Aristotle examined several different ethical values to discuss their merit as well as how to uphold them properly. He analyzes these virtues and states that he believes they arise from both our upbringing and our familiarity with them—that is, persistent practice of the virtue. On the other hand, he argues that vice is the absence of action toward one of these virtues: where we act without excellence.
Aristotle focused his efforts on the virtues of prudence, temperance, courage, and justice. He analyzed how each of these virtues is created and practiced throughout one's life and evaluated the merits and practical applications of each virtue as well as the associated vice.
One of the virtues he did not study was compassion, which is an essential virtue, particularly in the complex world in which we live today. Compassion is essential because it is used to ensure that people are treated kindly. Justice ensures that everyone receives their fair due, but compassion attempts to show love to other people.
The way to gaining compassion, if we are to follow Aristotle's prescription, is to see it from a young age and then to practice is as often as we can. By needing to see it from a young age, it becomes the responsibility of those around us to engender compassion; but once we see it, we can practice it. Practicing compassion would be showing kindness and gentleness to others as well as respecting their humanity. At times, it may mean showing forgiveness instead of doling out justice or retribution.
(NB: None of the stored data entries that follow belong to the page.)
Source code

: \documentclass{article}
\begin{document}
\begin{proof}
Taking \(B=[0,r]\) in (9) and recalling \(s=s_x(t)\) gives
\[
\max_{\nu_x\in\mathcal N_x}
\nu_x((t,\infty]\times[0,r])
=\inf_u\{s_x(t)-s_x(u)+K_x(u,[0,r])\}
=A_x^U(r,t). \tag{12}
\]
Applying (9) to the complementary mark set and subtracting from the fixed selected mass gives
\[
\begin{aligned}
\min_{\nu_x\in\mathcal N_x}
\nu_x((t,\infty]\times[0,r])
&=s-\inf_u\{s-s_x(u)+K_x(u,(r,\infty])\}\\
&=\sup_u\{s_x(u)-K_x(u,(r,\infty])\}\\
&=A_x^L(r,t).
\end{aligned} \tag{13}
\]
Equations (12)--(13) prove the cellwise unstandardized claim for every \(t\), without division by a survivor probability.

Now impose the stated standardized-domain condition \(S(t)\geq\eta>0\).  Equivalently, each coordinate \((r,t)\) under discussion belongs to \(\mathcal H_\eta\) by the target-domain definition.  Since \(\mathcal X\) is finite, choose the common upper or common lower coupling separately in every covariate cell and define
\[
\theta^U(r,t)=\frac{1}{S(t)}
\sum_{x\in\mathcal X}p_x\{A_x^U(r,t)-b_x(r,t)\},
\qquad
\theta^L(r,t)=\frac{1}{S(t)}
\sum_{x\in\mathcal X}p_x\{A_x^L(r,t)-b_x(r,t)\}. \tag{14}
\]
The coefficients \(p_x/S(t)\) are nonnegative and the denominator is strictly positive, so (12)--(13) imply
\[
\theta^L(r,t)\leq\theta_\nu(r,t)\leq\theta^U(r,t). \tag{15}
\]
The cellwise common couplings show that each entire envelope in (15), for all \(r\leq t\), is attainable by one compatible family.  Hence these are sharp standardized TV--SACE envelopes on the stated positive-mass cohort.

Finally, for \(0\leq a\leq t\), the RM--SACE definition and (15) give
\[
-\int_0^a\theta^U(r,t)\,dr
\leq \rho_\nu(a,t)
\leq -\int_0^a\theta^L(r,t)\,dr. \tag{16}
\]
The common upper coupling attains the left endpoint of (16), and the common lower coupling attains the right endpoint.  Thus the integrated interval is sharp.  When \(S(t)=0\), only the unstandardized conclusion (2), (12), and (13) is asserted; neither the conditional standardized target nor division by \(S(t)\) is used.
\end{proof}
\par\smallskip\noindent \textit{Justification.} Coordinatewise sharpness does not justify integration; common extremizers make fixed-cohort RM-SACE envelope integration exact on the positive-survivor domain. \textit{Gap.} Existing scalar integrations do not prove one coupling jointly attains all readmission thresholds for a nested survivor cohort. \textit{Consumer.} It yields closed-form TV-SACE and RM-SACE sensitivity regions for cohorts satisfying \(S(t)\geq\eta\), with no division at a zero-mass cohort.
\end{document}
The vice that would most closely be associated with compassion is probably weakness. Someone who is compassionate can go overboard and be a weak target to be taken advantage of. Being virtuous means knowing the appropriate amount of compassion to be shown. Additionally, one must realize that showing compassion to someone may at times mean reprimanding them to help them improve or serving justice to someone else who has caused that person harm.